Nunca fui bom de bola, em compensação argumento é algo que não costuma me faltar desde a infância, e em dois minutos estava lá o pirralho argumentando com a organização do evento que seu presente estava trocado. Para eles, criança gostava era de brinquedo. Eu, porém, queria os livros naquele momento. Era uma caixa com três volumes em capa dura, cada um deles com contos ilustrados, atividades de desenho e confecção de brinquedos, piadas e charadas. Um espetáculo. Enquanto não estava com eles em minhas mãos não sosseguei.
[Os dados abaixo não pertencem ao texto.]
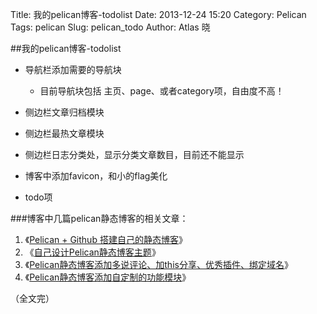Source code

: Title: 我的pelican博客-todolist
Date: 2013-12-24 15:20
Category: Pelican
Tags: pelican
Slug: pelican_todo
Author: Atlas 晓


##我的pelican博客-todolist

- 导航栏添加需要的导航块
	* 目前导航块包括 主页、page、或者category项，自由度不高！

- 侧边栏文章归档模块
- 侧边栏最热文章模块
- 侧边栏日志分类处，显示分类文章数目，目前还不能显示
- 博客中添加favicon，和小的flag美化
- todo项


###博客中几篇pelican静态博客的相关文章：

1. 《[Pelican + Github 搭建自己的静态博客][1]》
2. 《[自己设计Pelican静态博客主题][2]》
3. 《[Pelican静态博客添加多说评论、加this分享、优秀插件、绑定域名][3]》
4. 《[Pelican静态博客添加自定制的功能模块][4]》

（全文完）

[1]:http://zhangxiaolong.org/pages/2013/12/23/pelican_github/
[2]:http://zhangxiaolong.org/pages/2013/12/24/pelican_theme/
[3]:http://zhangxiaolong.org/pages/2013/12/24/pelican_autochange/
[4]:http://zhangxiaolong.org/pages/2013/12/24/pelican_autofix/
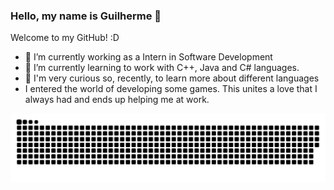 ### Hello, my name is Guilherme 👋
Welcome to my GitHub! :D

- 🔭 I’m currently working as a Intern in Software Development
- 🌱 I’m currently learning to work with C++, Java and C# languages.
- 🤔 I'm very curious so, recently, to learn more about different languages ​​
- I entered the world of developing some games. This unites a love that I always had and ends up helping me at work.
<!--
**guinpereira/guinpereira** is a ✨ _special_ ✨ repository because its `README.md` (this file) appears on your GitHub profile.

Here are some ideas to get you started:

- 🔭 I’m currently working on ...
- 🌱 I’m currently learning ...
- 👯 I’m looking to collaborate on ...
- 🤔 I’m looking for help with ...
- 💬 Ask me about ...
- 📫 How to reach me: ...
- 😄 Pronouns: ...
- ⚡ Fun fact: ...
-->

  ![Snake animation](https://github.com/guinpereira/guinpereira/blob/output/github-contribution-grid-snake.svg)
E uma vez que já estavam, corri para casa, guardei na estante e voltei pra aproveitar a festa.

 Com a alegria renovada, e com os livros que me acompanharam durante uns bons anos (foram devidamente doados às crianças seguintes da família), naquele dia das crianças aprendi que com um pouco de sacrifício e de exposição, pode-se chegar onde se quer. Eu não queria de forma alguma pagar o mico de dançar na frente de todo mundo, mas já que eu fui quase empurrado, pelo menos tinha que ter a compensação de levar o que queria pra casa. Hoje, acho que só eu lembro a vergonha que senti, mas para ter histórias para contar é preciso recorrer ao inusitado, ao que está guardado, às lembranças remotas, sejam elas de medo, de alegria ou de conquistas que, para uma criança, eram verdadeiras batalhas com zumbis num cemitério de Thriller.